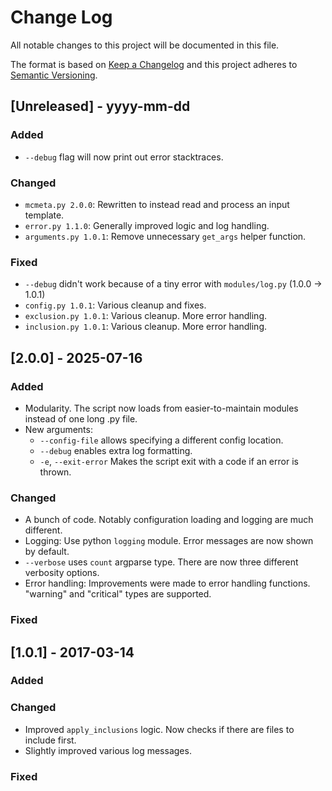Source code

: 
# Change Log
All notable changes to this project will be documented in this file.
 
The format is based on [Keep a Changelog](http://keepachangelog.com/)
and this project adheres to [Semantic Versioning](http://semver.org/).
 
## [Unreleased] - yyyy-mm-dd
 
### Added

- `--debug` flag will now print out error stacktraces. 

### Changed

- `mcmeta.py 2.0.0`: Rewritten to instead read and process an input template.
- `error.py 1.1.0`: Generally improved logic and log handling.
- `arguments.py 1.0.1`: Remove unnecessary `get_args` helper function.
 
### Fixed

- `--debug` didn't work because of a tiny error with `modules/log.py` (1.0.0 -> 1.0.1)
- `config.py 1.0.1`: Various cleanup and fixes.
- `exclusion.py 1.0.1`: Various cleanup. More error handling.
- `inclusion.py 1.0.1`: Various cleanup. More error handling.

## [2.0.0] - 2025-07-16
 
### Added

- Modularity. The script now loads from easier-to-maintain modules instead of one long .py file.
- New arguments:
  - `--config-file` allows specifying a different config location.
  - `--debug` enables extra log formatting.
  - `-e`, `--exit-error` Makes the script exit with a code if an error is thrown.

### Changed

- A bunch of code. Notably configuration loading and logging are much different.
- Logging: Use python `logging` module. Error messages are now shown by default.
- `--verbose` uses `count` argparse type. There are now three different verbosity options.
- Error handling: Improvements were made to error handling functions. "warning" and "critical" types are supported.
 
### Fixed
 
## [1.0.1] - 2017-03-14
 
### Added
   
### Changed

- Improved `apply_inclusions` logic. Now checks if there are files to include first.
- Slightly improved various log messages.
 
### Fixed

================

Exercise directions: Return every line above where "More" appears.

Output of the task:
- `exclusion.py 1.0.1`: Various cleanup. More error handling.
- `inclusion.py 1.0.1`: Various cleanup. More error handling.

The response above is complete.